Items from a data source
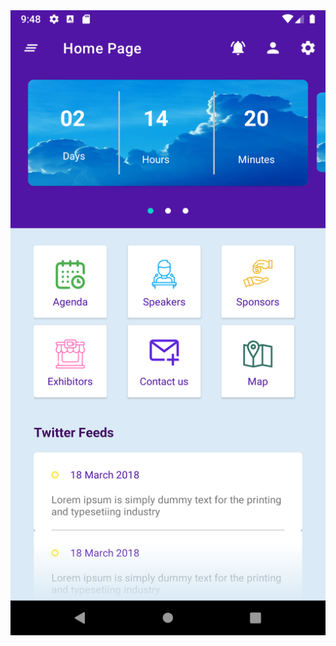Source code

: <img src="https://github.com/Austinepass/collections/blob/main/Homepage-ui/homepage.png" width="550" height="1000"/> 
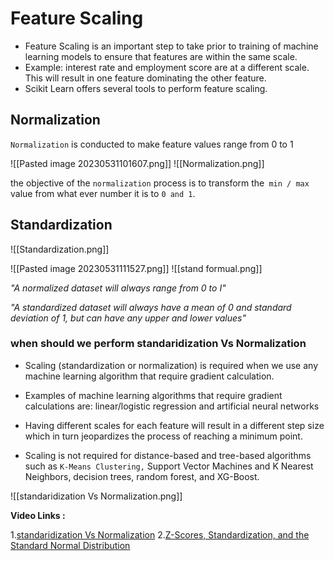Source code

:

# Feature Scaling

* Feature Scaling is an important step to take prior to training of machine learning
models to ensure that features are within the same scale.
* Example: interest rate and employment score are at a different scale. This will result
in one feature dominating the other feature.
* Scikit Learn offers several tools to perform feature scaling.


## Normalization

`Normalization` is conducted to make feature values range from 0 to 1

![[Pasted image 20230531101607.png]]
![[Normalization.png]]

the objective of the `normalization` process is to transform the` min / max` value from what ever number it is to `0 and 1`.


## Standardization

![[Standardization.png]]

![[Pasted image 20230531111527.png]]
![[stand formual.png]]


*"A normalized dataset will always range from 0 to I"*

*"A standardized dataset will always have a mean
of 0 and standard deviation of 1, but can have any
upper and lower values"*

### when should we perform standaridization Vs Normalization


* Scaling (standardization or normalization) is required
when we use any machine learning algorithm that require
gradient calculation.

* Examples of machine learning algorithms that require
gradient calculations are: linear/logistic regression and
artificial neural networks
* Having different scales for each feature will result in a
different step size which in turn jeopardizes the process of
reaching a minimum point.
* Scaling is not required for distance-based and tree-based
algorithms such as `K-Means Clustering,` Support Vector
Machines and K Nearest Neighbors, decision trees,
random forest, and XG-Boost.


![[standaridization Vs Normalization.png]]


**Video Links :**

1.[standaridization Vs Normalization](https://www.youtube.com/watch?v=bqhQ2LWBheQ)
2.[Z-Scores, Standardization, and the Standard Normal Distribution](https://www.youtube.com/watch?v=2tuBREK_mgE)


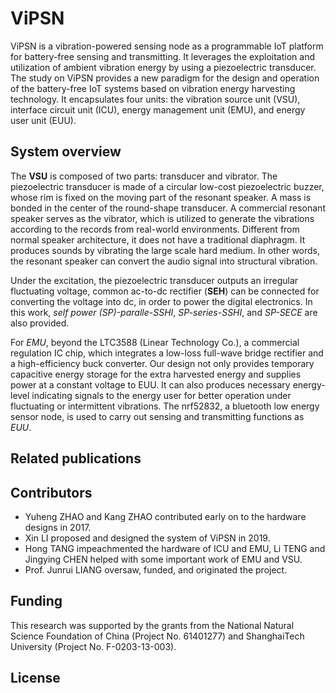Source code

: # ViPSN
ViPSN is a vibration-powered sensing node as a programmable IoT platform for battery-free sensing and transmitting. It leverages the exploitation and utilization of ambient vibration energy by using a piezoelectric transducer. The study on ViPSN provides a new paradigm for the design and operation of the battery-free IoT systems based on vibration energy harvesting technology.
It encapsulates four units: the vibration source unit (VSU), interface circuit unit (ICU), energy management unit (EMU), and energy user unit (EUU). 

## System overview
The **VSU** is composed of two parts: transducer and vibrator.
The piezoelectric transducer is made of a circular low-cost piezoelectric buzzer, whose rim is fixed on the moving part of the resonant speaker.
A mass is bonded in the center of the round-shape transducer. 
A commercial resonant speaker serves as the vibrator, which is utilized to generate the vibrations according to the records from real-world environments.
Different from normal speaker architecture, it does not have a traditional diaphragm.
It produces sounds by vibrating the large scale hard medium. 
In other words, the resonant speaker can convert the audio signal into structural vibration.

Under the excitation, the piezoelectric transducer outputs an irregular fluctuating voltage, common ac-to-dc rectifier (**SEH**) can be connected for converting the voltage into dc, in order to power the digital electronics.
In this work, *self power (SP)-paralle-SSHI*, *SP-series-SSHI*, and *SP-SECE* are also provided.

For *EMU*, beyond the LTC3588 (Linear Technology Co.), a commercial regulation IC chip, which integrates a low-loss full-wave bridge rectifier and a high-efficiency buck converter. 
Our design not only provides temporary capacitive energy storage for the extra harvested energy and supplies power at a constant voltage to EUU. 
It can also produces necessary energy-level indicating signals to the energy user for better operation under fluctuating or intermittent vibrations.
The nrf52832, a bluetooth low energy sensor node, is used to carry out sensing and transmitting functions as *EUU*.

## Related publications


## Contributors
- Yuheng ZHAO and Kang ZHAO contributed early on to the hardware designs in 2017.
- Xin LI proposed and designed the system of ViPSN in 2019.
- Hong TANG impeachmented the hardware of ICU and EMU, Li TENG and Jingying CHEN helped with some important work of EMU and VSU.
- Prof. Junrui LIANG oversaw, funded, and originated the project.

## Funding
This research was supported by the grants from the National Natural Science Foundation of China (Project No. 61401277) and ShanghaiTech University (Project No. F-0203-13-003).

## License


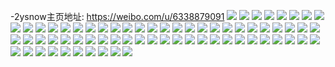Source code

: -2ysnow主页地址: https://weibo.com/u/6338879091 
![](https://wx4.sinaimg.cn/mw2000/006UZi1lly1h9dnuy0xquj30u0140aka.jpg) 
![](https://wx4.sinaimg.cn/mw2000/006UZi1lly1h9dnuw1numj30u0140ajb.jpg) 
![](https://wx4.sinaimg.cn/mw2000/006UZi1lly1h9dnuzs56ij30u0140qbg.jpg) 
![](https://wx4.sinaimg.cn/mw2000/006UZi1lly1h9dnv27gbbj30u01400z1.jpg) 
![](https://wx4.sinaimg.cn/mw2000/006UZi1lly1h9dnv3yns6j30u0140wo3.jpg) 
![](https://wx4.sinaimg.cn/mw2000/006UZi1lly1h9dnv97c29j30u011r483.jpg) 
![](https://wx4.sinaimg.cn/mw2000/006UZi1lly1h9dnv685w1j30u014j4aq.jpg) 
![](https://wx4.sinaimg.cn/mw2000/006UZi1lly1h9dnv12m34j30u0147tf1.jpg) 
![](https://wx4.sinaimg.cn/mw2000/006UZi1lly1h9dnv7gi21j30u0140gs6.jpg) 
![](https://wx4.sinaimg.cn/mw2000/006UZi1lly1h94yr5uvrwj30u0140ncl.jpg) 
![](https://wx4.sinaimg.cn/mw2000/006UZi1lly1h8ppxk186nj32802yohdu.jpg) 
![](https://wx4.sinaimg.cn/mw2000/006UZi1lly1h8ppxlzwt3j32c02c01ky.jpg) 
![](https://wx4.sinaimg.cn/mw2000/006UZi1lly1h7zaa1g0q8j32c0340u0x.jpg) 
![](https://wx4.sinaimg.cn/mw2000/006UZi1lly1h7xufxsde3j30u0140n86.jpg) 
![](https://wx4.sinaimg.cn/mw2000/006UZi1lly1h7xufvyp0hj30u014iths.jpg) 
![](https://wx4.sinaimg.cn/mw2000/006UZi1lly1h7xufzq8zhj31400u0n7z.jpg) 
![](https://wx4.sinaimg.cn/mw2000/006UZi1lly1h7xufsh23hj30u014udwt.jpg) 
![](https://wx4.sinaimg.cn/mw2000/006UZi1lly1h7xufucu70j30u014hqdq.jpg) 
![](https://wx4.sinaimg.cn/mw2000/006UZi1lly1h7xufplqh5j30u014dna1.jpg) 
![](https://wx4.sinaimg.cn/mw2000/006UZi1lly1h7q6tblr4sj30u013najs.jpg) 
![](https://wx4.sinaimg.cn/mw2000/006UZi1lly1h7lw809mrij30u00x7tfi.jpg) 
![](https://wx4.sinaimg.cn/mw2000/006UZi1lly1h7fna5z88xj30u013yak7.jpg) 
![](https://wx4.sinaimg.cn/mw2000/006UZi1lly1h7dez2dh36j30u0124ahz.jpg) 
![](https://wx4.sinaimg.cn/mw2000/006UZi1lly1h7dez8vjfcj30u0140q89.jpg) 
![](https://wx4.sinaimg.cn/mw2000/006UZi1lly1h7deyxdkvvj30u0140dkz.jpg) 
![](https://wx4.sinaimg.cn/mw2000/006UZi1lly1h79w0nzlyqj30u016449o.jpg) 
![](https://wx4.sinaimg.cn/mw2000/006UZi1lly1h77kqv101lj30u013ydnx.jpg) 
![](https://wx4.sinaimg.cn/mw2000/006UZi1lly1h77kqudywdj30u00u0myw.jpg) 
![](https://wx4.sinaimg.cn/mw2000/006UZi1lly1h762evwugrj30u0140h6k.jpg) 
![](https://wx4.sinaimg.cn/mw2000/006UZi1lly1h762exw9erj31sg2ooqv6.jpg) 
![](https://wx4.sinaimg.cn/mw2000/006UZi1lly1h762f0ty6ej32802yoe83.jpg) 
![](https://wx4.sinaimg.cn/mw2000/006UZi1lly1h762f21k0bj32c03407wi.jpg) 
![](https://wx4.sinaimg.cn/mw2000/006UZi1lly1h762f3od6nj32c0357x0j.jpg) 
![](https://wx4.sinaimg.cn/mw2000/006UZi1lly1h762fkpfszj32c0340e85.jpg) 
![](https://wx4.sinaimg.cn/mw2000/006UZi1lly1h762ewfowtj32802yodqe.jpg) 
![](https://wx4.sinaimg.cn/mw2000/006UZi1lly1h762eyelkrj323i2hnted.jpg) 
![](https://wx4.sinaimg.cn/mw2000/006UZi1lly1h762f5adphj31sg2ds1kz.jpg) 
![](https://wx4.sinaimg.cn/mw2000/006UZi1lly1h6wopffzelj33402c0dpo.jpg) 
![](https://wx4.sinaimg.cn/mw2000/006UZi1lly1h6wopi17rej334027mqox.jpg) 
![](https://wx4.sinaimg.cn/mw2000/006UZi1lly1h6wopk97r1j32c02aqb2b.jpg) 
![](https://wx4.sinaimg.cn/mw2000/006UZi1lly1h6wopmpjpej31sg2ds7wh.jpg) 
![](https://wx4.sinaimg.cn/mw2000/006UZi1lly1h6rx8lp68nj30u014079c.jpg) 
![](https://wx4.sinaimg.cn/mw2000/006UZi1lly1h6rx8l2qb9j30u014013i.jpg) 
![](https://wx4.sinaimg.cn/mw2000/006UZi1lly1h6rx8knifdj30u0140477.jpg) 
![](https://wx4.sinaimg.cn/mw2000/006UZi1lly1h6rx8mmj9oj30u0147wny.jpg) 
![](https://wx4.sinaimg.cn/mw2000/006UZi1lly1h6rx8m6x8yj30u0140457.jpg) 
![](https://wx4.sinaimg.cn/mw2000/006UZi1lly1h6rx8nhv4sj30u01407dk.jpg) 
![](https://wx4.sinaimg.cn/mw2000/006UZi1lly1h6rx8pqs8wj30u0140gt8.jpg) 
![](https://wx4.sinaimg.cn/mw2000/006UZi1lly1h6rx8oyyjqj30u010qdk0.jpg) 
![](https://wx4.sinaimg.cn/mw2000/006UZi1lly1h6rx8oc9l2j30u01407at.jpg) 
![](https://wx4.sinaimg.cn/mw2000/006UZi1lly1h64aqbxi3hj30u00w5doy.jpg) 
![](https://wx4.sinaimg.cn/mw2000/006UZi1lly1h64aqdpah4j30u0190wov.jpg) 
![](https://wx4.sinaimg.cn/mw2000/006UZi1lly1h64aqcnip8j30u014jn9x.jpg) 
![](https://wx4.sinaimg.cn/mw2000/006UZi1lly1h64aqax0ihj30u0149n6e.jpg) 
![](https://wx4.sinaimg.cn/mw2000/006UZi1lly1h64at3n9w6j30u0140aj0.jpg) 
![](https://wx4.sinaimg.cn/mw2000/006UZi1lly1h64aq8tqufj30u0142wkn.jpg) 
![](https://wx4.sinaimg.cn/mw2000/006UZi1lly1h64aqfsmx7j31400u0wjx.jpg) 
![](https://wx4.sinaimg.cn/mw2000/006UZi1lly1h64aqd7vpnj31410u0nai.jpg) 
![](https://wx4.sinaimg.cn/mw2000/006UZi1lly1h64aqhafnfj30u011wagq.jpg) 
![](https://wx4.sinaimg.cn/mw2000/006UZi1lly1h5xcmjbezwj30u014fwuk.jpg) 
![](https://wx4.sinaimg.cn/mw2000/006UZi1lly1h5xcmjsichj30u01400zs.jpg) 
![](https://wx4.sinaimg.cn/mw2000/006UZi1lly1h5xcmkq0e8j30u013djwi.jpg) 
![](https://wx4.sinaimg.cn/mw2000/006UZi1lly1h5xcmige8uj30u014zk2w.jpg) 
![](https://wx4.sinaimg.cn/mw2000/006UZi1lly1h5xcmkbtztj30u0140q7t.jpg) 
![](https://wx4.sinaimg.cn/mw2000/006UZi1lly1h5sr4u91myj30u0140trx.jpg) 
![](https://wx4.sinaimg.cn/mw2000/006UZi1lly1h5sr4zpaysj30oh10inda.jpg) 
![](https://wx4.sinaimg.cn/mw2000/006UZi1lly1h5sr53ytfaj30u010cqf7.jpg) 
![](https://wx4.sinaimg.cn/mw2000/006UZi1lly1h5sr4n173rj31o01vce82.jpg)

...

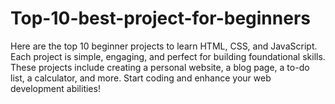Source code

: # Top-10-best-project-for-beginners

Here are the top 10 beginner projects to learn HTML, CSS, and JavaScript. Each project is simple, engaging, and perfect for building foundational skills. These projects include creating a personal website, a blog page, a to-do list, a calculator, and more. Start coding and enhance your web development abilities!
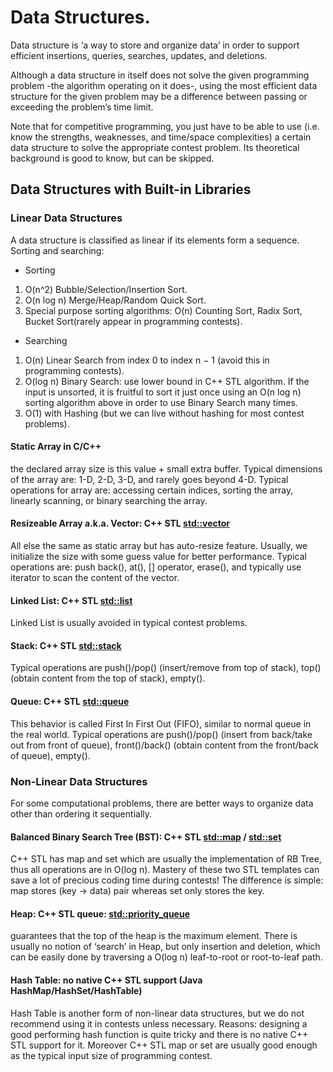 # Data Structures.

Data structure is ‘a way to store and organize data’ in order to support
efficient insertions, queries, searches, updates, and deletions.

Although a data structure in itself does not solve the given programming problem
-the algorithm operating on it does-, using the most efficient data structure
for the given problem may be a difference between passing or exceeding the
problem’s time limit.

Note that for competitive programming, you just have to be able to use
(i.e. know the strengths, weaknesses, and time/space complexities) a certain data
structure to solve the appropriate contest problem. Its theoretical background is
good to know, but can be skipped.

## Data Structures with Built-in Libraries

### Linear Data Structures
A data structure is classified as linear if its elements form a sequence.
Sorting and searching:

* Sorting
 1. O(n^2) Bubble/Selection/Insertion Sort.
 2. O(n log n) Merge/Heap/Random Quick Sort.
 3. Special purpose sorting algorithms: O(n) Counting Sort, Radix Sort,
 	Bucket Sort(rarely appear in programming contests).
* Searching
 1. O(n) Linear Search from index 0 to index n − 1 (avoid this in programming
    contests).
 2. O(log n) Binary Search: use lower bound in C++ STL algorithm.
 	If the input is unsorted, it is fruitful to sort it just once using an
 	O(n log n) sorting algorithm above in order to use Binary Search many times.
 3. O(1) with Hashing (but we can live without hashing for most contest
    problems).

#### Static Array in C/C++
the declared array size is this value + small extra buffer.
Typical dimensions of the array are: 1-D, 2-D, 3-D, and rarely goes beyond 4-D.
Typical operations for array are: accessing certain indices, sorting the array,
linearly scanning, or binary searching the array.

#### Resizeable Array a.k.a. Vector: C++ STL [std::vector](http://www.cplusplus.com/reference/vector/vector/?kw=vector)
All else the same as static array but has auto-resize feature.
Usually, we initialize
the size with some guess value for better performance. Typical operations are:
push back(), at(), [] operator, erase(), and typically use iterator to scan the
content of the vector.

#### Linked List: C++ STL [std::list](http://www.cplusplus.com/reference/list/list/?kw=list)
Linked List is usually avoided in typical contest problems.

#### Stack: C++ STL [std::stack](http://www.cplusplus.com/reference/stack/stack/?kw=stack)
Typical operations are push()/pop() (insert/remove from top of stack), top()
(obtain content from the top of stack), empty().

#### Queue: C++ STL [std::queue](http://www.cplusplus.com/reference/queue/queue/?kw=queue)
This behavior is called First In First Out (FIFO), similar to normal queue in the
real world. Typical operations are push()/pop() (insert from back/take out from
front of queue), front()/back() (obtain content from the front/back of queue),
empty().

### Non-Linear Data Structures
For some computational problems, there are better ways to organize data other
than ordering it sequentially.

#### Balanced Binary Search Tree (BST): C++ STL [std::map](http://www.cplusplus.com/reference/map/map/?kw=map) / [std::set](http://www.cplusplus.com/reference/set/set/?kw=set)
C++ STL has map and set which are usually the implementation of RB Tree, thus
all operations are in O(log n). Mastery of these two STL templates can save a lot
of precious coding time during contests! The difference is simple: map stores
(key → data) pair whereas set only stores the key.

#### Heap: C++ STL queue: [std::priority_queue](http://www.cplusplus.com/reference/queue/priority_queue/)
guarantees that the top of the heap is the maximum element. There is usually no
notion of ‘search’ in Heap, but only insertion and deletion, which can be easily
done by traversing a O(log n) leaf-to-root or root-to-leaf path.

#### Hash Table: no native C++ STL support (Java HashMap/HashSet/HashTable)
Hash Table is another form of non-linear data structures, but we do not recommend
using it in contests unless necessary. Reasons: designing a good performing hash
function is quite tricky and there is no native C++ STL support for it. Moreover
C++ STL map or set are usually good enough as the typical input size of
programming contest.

**Problem description**
Copy here each line of the preceding records with "required" in it.

**Reply to the exercise**
* Scaling (standardization or normalization) is required
* Scaling is not required for distance-based and tree-based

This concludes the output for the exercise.